In New Hampshire, the Union-Leader reports:
Mothers with babies packed a State House hearing room on Thursday to oppose the elimination of a mandate that insurers cover midwife services.
They were joined by the parents of autistic children and advocates for the hearing impaired at a Senate hearing on House Bill 309.
The bill, approved by the House in January, would make insurance coverage for midwife services optional, and it would place limits on bariatric surgery, hearing aids and early intervention services for children with autism.
Supporters of the bill said eliminating insurance mandates would help reduce the cost of health insurance in the state....
A representative of the state Insurance Department estimated that all of the state’s mandates together make up less than 5 percent of premium costs, and that of the mandates being considering for elimination, hearing aids impose the greatest cost, at about 1.6 percent of premiums.
The bill targets mandates enacted over the last four years. The midwife services is the only mandate that would be eliminated outright. Parts of the other mandates would remain, but there would be limits on coverage.
In the case of early intervention services for children with autism, the benefits would be “subject to utilization review” in line with insurance department rules.In West Virginia, The State Journal reports:
The Senate Finance Committee, after some debate, moved a bill to the full Senate to provide insurance coverage for children with the disorder.
House Bill 2693 passed during last year's legislative session to provide insurance coverage for children with the disorder. However that bill left a gap in coverage.
A bill introduced during this year's regular session, House Bill 4260, aimed to close that gap. It quickly and unanimously passed the House of Delegates, but stalled in the Senate.

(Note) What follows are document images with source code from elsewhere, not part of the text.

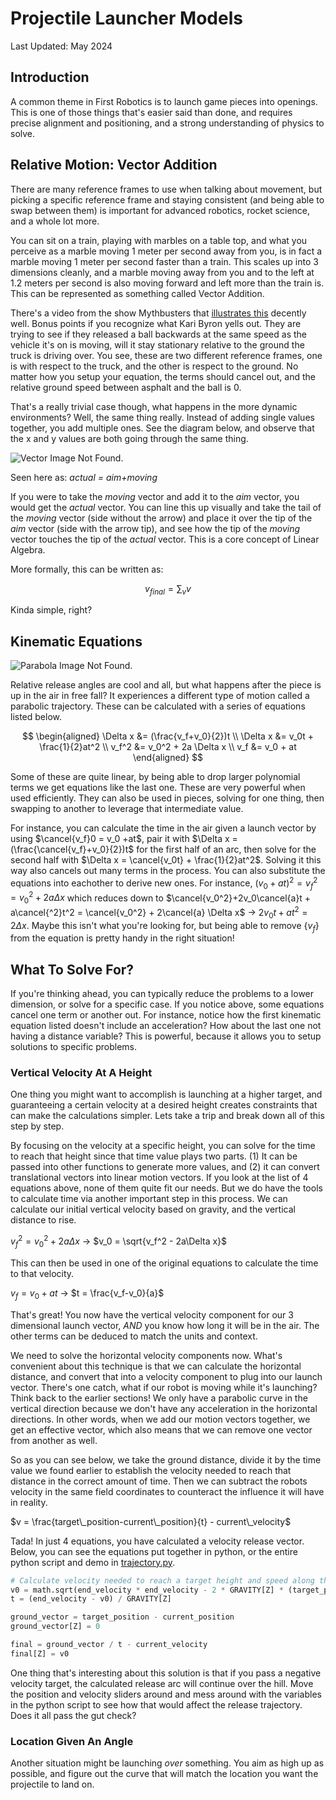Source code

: # Projectile Launcher Models

Last Updated: May 2024

## Introduction

A common theme in First Robotics is to launch game pieces into openings. This is one of those things that's easier said than done, and requires precise alignment and positioning, and a strong understanding of physics to solve.

## Relative Motion: Vector Addition

There are many reference frames to use when talking about movement, but picking a specific reference frame and staying consistent (and being able to swap between them) is important for advanced robotics, rocket science, and a whole lot more.

You can sit on a train, playing with marbles on a table top, and what you perceive as a marble moving 1 meter per second away from you, is in fact a marble moving 1 meter per second faster than a train. This scales up into 3 dimensions cleanly, and a marble moving away from you and to the left at 1.2 meters per second is also moving forward and left more than the train is. This can be represented as something called Vector Addition.

There's a video from the show Mythbusters that [illustrates this](https://www.youtube.com/watch?v=BLuI118nhzc) decently well. Bonus points if you recognize what Kari Byron yells out. They are trying to see if they released a ball backwards at the same speed as the vehicle it's on is moving, will it stay stationary relative to the ground the truck is driving over. You see, these are two different reference frames, one is with respect to the truck, and the other is respect to the ground. No matter how you setup your equation, the terms should cancel out, and the relative ground speed between asphalt and the ball is 0.

That's a really trivial case though, what happens in the more dynamic environments? Well, the same thing really. Instead of adding single values together, you add multiple ones. See the diagram below, and observe that the x and y values are both going through the same thing.

![Vector Image Not Found.](vectors.png "Pull out a ruler and try it yourself!")

Seen here as: _actual = aim+moving_

If you were to take the _moving_ vector and add it to the _aim_ vector, you would get the _actual_ vector. You can line this up visually and take the tail of the _moving_ vector (side without the arrow) and place it over the tip of the _aim_ vector (side with the arrow tip), and see how the tip of the _moving_ vector touches the tip of the _actual_ vector. This is a core concept of Linear Algebra.

More formally, this can be written as:

$$ v_{final} = \sum_v v $$

Kinda simple, right?

## Kinematic Equations

![Parabola Image Not Found.](parabola.png "Note: the origin doesn't really matter.")

Relative release angles are cool and all, but what happens after the piece is up in the air in free fall? It experiences a different type of motion called a parabolic trajectory. These can be calculated with a series of equations listed below.

$$
\begin{aligned}
\Delta x &= (\frac{v_f+v_0}{2})t \\
\Delta x &= v_0t + \frac{1}{2}at^2 \\
   v_f^2 &= v_0^2 + 2a \Delta x \\
     v_f &= v_0 + at
\end{aligned}
$$

Some of these are quite linear, by being able to drop larger polynomial terms we get equations like the last one. These are very powerful when used efficiently. They can also be used in pieces, solving for one thing, then swapping to another to leverage that intermediate value.

For instance, you can calculate the time in the air given a launch vector by using $\cancel{v_f}0 = v_0 +at$, pair it with $\Delta x = (\frac{\cancel{v_f}+v_0}{2})t$ for the first half of an arc, then solve for the second half with $\Delta x = \cancel{v_0t} + \frac{1}{2}at^2$. Solving it this way also cancels out many terms in the process. You can also substitute the equations into eachother to derive new ones. For instance, $(v_0 + at)^2 = v_f^2 = v_0^2 + 2a \Delta x$ which reduces down to $\cancel{v_0^2}+2v_0\cancel{a}t + a\cancel{^2}t^2 = \cancel{v_0^2} + 2\cancel{a} \Delta x$ &rarr; $2v_0t + at^2 = 2\Delta x$. Maybe this isn't what you're looking for, but being able to remove {$v_f$} from the equation is pretty handy in the right situation!

## What To Solve For?

If you're thinking ahead, you can typically reduce the problems to a lower dimension, or solve for a specific case. If you notice above, some equations cancel one term or another out. For instance, notice how the first kinematic equation listed doesn't include an acceleration? How about the last one not having a distance variable? This is powerful, because it allows you to setup solutions to specific problems.

### Vertical Velocity At A Height

One thing you might want to accomplish is launching at a higher target, and guaranteeing a certain velocity at a desired height creates constraints that can make the calculations simpler. Lets take a trip and break down all of this step by step.

By focusing on the velocity at a specific height, you can solve for the time to reach that height since that time value plays two parts. (1) It can be passed into other functions to generate more values, and (2) it can convert translational vectors into linear motion vectors. If you look at the list of 4 equations above, none of them quite fit our needs. But we do have the tools to calculate time via another important step in this process. We can calculate our initial vertical velocity based on gravity, and the vertical distance to rise.

$v_f^2 = v_0^2 + 2a \Delta x$ &rarr; $v_0 = \sqrt{v_f^2 - 2a\Delta x}$

This can then be used in one of the original equations to calculate the time to that velocity.

$v_f = v_0 + at$ &rarr; $t = \frac{v_f-v_0}{a}$

That's great! You now have the vertical velocity component for our 3 dimensional launch vector, _AND_ you know how long it will be in the air. The other terms can be deduced to match the units and context.

We need to solve the horizontal velocity components now. What's convenient about this technique is that we can calculate the horizontal distance, and convert that into a velocity component to plug into our launch vector. There's one catch, what if our robot is moving while it's launching? Think back to the earlier sections! We only have a parabolic curve in the vertical direction because we don't have any acceleration in the horizontal directions. In other words, when we add our motion vectors together, we get an effective vector, which also means that we can remove one vector from another as well.

So as you can see below, we take the ground distance, divide it by the time value we found earlier to establish the velocity needed to reach that distance in the correct amount of time. Then we can subtract the robots velocity in the same field coordinates to counteract the influence it will have in reality.

$v = \frac{target\_position-current\_position}{t} - current\_velocity$

Tada! In just 4 equations, you have calculated a velocity release vector. Below, you can see the equations put together in python, or the entire python script and demo in [trajectory.py](trajectory.py).

```python
# Calculate velocity needed to reach a target height and speed along the span
v0 = math.sqrt(end_velocity * end_velocity - 2 * GRAVITY[Z] * (target_position[Z] - current_position[Z]))
t = (end_velocity - v0) / GRAVITY[Z]

ground_vector = target_position - current_position
ground_vector[Z] = 0

final = ground_vector / t - current_velocity
final[Z] = v0
```

One thing that's interesting about this solution is that if you pass a negative velocity target, the calculated release arc will continue over the hill. Move the position and velocity sliders around and mess around with the variables in the python script to see how that would affect the release trajectory. Does it all pass the gut check?

### Location Given An Angle

Another situation might be launching _over_ something. You aim as high up as possible, and figure out the curve that will match the location you want the projectile to land on.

Jill Scarboro McLaury, a certified behavior analyst, was moved to tears while speaking to the committee.
"I certainly understand how there is a miscommunication about what the intent was last year if you weren't here for those final meetings," she said. "I don't understand how they can refute their own language that clearly says the caps were for ABA."
McLaury pointed to data from other states, including Missouri, with a population about four times the size of West Virginia, reporting that insurance costs increased about one-tenth of 1 percent.
"Assumptions used by states that have independent fiscal consultants are between 10 and 15 pages," she said. "If you look at PEIA and CHIP's notes, you have about a paragraph of their substantiating, I'm sorry, lack of substantiating evidence."
McLaury said claims data from five states show that increases in premiums range about 15 cents to 31 cents per member per month.